Milk prices have bottomed out – FrieslandCampina

Dutch dairy giant FrieslandCampina has said the decline in milk prices has bottomed out, with world milk production set to decrease in the second half of the year.

Friesland added that demand for dairy products in the back end of the year will only show modest increases, mainly due to weak oil prices continuing to inhibit the purchasing power of oil economies and limited dairy demand from China.

Announcing its half-year results for 2016, Friesland said that milk prices paid to farmer suppliers were 17% lower than 2015. Friesland paid an average guaranteed milk price of 28c/litre in the first half of 2016 compared to an average milk price of 32c/l in the same period last year.

However, the Dutch processor has increased its milk price for the first time in nine months by lifting its September milk price by 1c to an equivalent of 27c/litre.

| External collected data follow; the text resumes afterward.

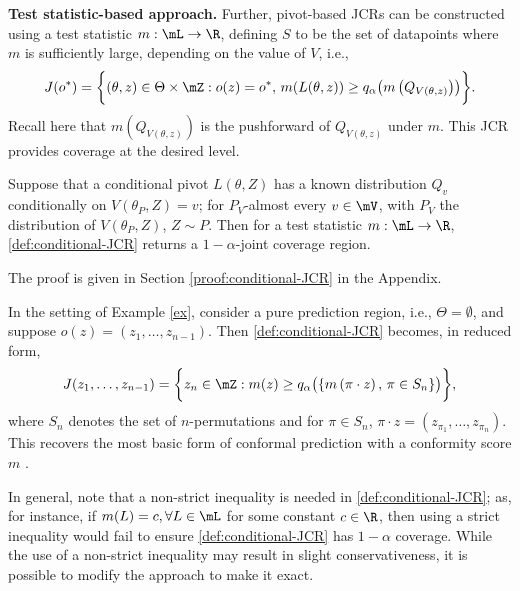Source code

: \documentclass[english]{article}
\begin{document}
{\bf Test statistic-based approach.}
Further, 
pivot-based JCRs can be constructed using a test statistic $m:\mL\to \R$, 
defining $S$ to be the set of 
datapoints where $m$ is sufficiently large, depending on the value of $V$, i.e., 
\begin{align}\label{def:conditional-JCR}
    J(o^*)= \biggl\{(\theta,z) 
\in\Theta\times\mZ: 
o(z) = o^*,\,
m(L(\theta,z)) \ge q_{\alpha}\bigl(m\left(Q_{V\left(\theta,z\right)}\right)\bigr) \biggr\}.
\end{align}
Recall here that $m\left(Q_{V\left(\theta,z\right)}\right)$ is the pushforward of $Q_{V\left(\theta,z\right)}$ under $m$.
This JCR provides coverage at the desired level. 
\begin{theorem}\label{thm:conditional-JCR}
Suppose that a conditional pivot $L(\theta,Z)$ has a known distribution $Q_v$ conditionally on $V(\theta_P,Z)=v$; 
for $P_V$-almost every $v\in\mV$, with $P_V$ the distribution of $V(\theta_P,Z)$, $Z\sim P$. Then for a test statistic $m: \mL\to \R$, 
\eqref{def:conditional-JCR} returns a $1-\alpha$-joint coverage region. 
\end{theorem}

The proof is given in Section \ref{proof:conditional-JCR} in the Appendix. 

\begin{example}
In the setting of Example \ref{ex},
consider a pure prediction region, i.e., $\Theta = \emptyset$, 
and suppose $o(z) = (z_1, \ldots, z_{n-1})$. 
Then \eqref{def:conditional-JCR} becomes, in reduced form,
$$
J(z_1, \ldots, z_{n-1})= \biggl\{z_n \in\mZ:
m(z) \ge q_{\alpha}\bigl(\{m\left(\pi\cdot z\right),\, \pi \in S_n\}\bigr) \biggr\},
$$
where $S_n$ denotes the set of $n$-permutations and for $\pi\in S_n$, $\pi \cdot z = (z_{\pi_1}, \ldots, z_{\pi_n})$.
This recovers the most basic form of conformal prediction with a conformity score $m$
\citep{saunders1999transduction,vovk2005algorithmic}.
\end{example}



In general, note that a non-strict inequality is needed in \eqref{def:conditional-JCR};
as, for instance, if $m(L) = c, \forall L \in \mL$ for some constant $c \in \R$, then 
  using a strict inequality would fail to ensure \eqref{def:conditional-JCR} has $1-\alpha$ coverage.
  While the use of a non-strict inequality may result in slight conservativeness, 
  it is possible to modify the approach to make it exact.
\end{document}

Friesland said it had lifted its milk price following increased quotes for almost all dairy-based products, with butter and cheese as outliers.

Friesland reported a 2% decline in half-year revenues to €5.5bn, while profits fell 17% to €160m. The group said currency headwinds had negatively affected performance by €27m as the euro hardened against a basket of major currencies.

The co-op added it will make an interim payout to farmers totalling €64m, an average of €3,370 per supplier.